TRY IT: Please print out every line of the material, unchanged.

### MATERIAL PROVIDED

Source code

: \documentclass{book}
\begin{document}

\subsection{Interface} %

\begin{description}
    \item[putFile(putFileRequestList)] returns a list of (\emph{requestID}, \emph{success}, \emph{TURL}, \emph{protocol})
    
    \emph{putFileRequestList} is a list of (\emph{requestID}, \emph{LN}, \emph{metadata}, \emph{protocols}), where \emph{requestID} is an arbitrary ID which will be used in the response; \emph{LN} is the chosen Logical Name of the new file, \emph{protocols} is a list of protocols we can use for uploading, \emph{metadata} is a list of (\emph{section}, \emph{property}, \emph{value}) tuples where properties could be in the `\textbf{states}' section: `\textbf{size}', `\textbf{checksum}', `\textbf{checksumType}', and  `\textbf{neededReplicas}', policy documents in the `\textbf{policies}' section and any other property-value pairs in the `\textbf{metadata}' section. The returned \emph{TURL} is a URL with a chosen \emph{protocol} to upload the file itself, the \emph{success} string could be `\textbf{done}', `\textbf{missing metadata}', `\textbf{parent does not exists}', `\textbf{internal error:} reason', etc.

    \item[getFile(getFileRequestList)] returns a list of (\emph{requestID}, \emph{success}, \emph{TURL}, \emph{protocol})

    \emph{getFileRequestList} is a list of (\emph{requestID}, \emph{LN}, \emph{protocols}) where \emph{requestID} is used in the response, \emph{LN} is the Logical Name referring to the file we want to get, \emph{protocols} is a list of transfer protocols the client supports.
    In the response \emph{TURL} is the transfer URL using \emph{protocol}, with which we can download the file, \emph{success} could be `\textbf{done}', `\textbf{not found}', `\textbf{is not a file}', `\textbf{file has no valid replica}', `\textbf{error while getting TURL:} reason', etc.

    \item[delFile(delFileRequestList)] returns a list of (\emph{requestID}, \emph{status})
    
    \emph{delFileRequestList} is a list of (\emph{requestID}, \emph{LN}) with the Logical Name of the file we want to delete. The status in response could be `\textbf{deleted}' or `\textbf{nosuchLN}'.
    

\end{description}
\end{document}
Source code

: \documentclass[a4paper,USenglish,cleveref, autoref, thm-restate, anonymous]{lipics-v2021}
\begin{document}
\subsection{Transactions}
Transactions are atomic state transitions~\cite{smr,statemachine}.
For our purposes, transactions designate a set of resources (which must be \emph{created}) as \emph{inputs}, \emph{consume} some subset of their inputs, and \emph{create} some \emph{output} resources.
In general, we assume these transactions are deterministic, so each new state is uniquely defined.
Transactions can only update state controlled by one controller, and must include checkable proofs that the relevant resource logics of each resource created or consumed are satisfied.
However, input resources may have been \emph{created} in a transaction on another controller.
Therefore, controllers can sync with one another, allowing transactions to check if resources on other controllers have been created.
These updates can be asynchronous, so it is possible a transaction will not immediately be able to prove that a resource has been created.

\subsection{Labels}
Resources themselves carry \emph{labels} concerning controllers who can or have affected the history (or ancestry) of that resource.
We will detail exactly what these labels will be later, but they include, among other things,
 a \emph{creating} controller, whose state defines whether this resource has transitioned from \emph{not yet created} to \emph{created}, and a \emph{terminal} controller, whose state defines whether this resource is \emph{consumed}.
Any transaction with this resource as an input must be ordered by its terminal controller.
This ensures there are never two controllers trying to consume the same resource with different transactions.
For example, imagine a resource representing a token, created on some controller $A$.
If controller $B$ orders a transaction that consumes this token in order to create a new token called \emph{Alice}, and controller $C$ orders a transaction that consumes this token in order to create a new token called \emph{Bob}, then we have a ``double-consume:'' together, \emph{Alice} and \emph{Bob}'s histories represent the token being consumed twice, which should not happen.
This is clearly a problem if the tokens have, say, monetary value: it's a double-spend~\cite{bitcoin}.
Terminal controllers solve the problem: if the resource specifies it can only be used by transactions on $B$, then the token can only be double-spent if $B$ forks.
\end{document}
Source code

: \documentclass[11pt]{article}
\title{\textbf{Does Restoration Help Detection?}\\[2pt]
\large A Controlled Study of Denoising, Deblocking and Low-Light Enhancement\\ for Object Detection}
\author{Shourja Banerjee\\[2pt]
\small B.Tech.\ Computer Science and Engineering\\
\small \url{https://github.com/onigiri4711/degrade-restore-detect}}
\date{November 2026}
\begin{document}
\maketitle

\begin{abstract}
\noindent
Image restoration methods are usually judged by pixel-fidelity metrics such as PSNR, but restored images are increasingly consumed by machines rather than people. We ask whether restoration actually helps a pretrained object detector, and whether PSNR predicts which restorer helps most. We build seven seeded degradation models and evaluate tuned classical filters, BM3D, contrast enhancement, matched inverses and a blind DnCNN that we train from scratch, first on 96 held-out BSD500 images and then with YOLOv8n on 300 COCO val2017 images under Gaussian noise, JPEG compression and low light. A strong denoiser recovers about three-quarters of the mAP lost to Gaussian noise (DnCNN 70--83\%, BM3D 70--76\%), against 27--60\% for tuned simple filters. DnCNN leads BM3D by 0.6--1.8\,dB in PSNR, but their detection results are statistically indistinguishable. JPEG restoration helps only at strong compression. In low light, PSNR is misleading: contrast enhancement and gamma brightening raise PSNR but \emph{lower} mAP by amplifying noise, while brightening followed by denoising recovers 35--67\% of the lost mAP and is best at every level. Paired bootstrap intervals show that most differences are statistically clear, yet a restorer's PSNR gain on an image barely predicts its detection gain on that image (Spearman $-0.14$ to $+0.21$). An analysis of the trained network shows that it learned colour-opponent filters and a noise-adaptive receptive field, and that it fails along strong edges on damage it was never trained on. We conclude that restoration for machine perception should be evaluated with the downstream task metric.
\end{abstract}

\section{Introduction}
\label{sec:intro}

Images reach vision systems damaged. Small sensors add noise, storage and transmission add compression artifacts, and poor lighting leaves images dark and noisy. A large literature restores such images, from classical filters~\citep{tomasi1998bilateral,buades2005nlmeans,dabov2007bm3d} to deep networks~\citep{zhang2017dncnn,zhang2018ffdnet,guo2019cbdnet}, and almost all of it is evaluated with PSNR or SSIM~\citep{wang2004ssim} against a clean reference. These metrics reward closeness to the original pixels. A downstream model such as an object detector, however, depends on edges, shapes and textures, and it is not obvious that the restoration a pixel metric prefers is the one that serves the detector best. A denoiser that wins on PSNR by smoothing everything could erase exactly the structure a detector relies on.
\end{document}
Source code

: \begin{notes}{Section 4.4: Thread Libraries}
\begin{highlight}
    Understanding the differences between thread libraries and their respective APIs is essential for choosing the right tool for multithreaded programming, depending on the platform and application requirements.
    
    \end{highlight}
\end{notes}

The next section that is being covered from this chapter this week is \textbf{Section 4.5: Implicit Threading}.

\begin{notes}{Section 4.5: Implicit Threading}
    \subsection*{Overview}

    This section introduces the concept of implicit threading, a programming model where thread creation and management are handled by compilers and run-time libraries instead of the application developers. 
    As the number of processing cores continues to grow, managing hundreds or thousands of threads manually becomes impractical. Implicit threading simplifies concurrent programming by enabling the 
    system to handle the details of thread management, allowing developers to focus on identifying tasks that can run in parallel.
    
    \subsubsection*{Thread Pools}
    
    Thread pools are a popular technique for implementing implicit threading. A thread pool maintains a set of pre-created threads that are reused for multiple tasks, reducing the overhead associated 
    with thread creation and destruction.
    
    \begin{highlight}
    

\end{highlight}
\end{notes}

######

RESPONSE BOX:
Source code

: \documentclass{book}
\begin{document}

\subsection{Interface} %

\begin{description}
    \item[putFile(putFileRequestList)] returns a list of (\emph{requestID}, \emph{success}, \emph{TURL}, \emph{protocol})
    
    \emph{putFileRequestList} is a list of (\emph{requestID}, \emph{LN}, \emph{metadata}, \emph{protocols}), where \emph{requestID} is an arbitrary ID which will be used in the response; \emph{LN} is the chosen Logical Name of the new file, \emph{protocols} is a list of protocols we can use for uploading, \emph{metadata} is a list of (\emph{section}, \emph{property}, \emph{value}) tuples where properties could be in the `\textbf{states}' section: `\textbf{size}', `\textbf{checksum}', `\textbf{checksumType}', and  `\textbf{neededReplicas}', policy documents in the `\textbf{policies}' section and any other property-value pairs in the `\textbf{metadata}' section. The returned \emph{TURL} is a URL with a chosen \emph{protocol} to upload the file itself, the \emph{success} string could be `\textbf{done}', `\textbf{missing metadata}', `\textbf{parent does not exists}', `\textbf{internal error:} reason', etc.

    \item[getFile(getFileRequestList)] returns a list of (\emph{requestID}, \emph{success}, \emph{TURL}, \emph{protocol})

    \emph{getFileRequestList} is a list of (\emph{requestID}, \emph{LN}, \emph{protocols}) where \emph{requestID} is used in the response, \emph{LN} is the Logical Name referring to the file we want to get, \emph{protocols} is a list of transfer protocols the client supports.
    In the response \emph{TURL} is the transfer URL using \emph{protocol}, with which we can download the file, \emph{success} could be `\textbf{done}', `\textbf{not found}', `\textbf{is not a file}', `\textbf{file has no valid replica}', `\textbf{error while getting TURL:} reason', etc.

    \item[delFile(delFileRequestList)] returns a list of (\emph{requestID}, \emph{status})
    
    \emph{delFileRequestList} is a list of (\emph{requestID}, \emph{LN}) with the Logical Name of the file we want to delete. The status in response could be `\textbf{deleted}' or `\textbf{nosuchLN}'.
    

\end{description}
\end{document}
Source code

: \documentclass[a4paper,USenglish,cleveref, autoref, thm-restate, anonymous]{lipics-v2021}
\begin{document}
\subsection{Transactions}
Transactions are atomic state transitions~\cite{smr,statemachine}.
For our purposes, transactions designate a set of resources (which must be \emph{created}) as \emph{inputs}, \emph{consume} some subset of their inputs, and \emph{create} some \emph{output} resources.
In general, we assume these transactions are deterministic, so each new state is uniquely defined.
Transactions can only update state controlled by one controller, and must include checkable proofs that the relevant resource logics of each resource created or consumed are satisfied.
However, input resources may have been \emph{created} in a transaction on another controller.
Therefore, controllers can sync with one another, allowing transactions to check if resources on other controllers have been created.
These updates can be asynchronous, so it is possible a transaction will not immediately be able to prove that a resource has been created.

\subsection{Labels}
Resources themselves carry \emph{labels} concerning controllers who can or have affected the history (or ancestry) of that resource.
We will detail exactly what these labels will be later, but they include, among other things,
 a \emph{creating} controller, whose state defines whether this resource has transitioned from \emph{not yet created} to \emph{created}, and a \emph{terminal} controller, whose state defines whether this resource is \emph{consumed}.
Any transaction with this resource as an input must be ordered by its terminal controller.
This ensures there are never two controllers trying to consume the same resource with different transactions.
For example, imagine a resource representing a token, created on some controller $A$.
If controller $B$ orders a transaction that consumes this token in order to create a new token called \emph{Alice}, and controller $C$ orders a transaction that consumes this token in order to create a new token called \emph{Bob}, then we have a ``double-consume:'' together, \emph{Alice} and \emph{Bob}'s histories represent the token being consumed twice, which should not happen.
This is clearly a problem if the tokens have, say, monetary value: it's a double-spend~\cite{bitcoin}.
Terminal controllers solve the problem: if the resource specifies it can only be used by transactions on $B$, then the token can only be double-spent if $B$ forks.
\end{document}
Source code

: \documentclass[11pt]{article}
\title{\textbf{Does Restoration Help Detection?}\\[2pt]
\large A Controlled Study of Denoising, Deblocking and Low-Light Enhancement\\ for Object Detection}
\author{Shourja Banerjee\\[2pt]
\small B.Tech.\ Computer Science and Engineering\\
\small \url{https://github.com/onigiri4711/degrade-restore-detect}}
\date{November 2026}
\begin{document}
\maketitle

\begin{abstract}
\noindent
Image restoration methods are usually judged by pixel-fidelity metrics such as PSNR, but restored images are increasingly consumed by machines rather than people. We ask whether restoration actually helps a pretrained object detector, and whether PSNR predicts which restorer helps most. We build seven seeded degradation models and evaluate tuned classical filters, BM3D, contrast enhancement, matched inverses and a blind DnCNN that we train from scratch, first on 96 held-out BSD500 images and then with YOLOv8n on 300 COCO val2017 images under Gaussian noise, JPEG compression and low light. A strong denoiser recovers about three-quarters of the mAP lost to Gaussian noise (DnCNN 70--83\%, BM3D 70--76\%), against 27--60\% for tuned simple filters. DnCNN leads BM3D by 0.6--1.8\,dB in PSNR, but their detection results are statistically indistinguishable. JPEG restoration helps only at strong compression. In low light, PSNR is misleading: contrast enhancement and gamma brightening raise PSNR but \emph{lower} mAP by amplifying noise, while brightening followed by denoising recovers 35--67\% of the lost mAP and is best at every level. Paired bootstrap intervals show that most differences are statistically clear, yet a restorer's PSNR gain on an image barely predicts its detection gain on that image (Spearman $-0.14$ to $+0.21$). An analysis of the trained network shows that it learned colour-opponent filters and a noise-adaptive receptive field, and that it fails along strong edges on damage it was never trained on. We conclude that restoration for machine perception should be evaluated with the downstream task metric.
\end{abstract}

\section{Introduction}
\label{sec:intro}

Images reach vision systems damaged. Small sensors add noise, storage and transmission add compression artifacts, and poor lighting leaves images dark and noisy. A large literature restores such images, from classical filters~\citep{tomasi1998bilateral,buades2005nlmeans,dabov2007bm3d} to deep networks~\citep{zhang2017dncnn,zhang2018ffdnet,guo2019cbdnet}, and almost all of it is evaluated with PSNR or SSIM~\citep{wang2004ssim} against a clean reference. These metrics reward closeness to the original pixels. A downstream model such as an object detector, however, depends on edges, shapes and textures, and it is not obvious that the restoration a pixel metric prefers is the one that serves the detector best. A denoiser that wins on PSNR by smoothing everything could erase exactly the structure a detector relies on.
\end{document}
Source code

: \begin{notes}{Section 4.4: Thread Libraries}
\begin{highlight}
    Understanding the differences between thread libraries and their respective APIs is essential for choosing the right tool for multithreaded programming, depending on the platform and application requirements.
    
    \end{highlight}
\end{notes}

The next section that is being covered from this chapter this week is \textbf{Section 4.5: Implicit Threading}.

\begin{notes}{Section 4.5: Implicit Threading}
    \subsection*{Overview}

    This section introduces the concept of implicit threading, a programming model where thread creation and management are handled by compilers and run-time libraries instead of the application developers. 
    As the number of processing cores continues to grow, managing hundreds or thousands of threads manually becomes impractical. Implicit threading simplifies concurrent programming by enabling the 
    system to handle the details of thread management, allowing developers to focus on identifying tasks that can run in parallel.
    
    \subsubsection*{Thread Pools}
    
    Thread pools are a popular technique for implementing implicit threading. A thread pool maintains a set of pre-created threads that are reused for multiple tasks, reducing the overhead associated 
    with thread creation and destruction.
    
    \begin{highlight}
    

\end{highlight}
\end{notes}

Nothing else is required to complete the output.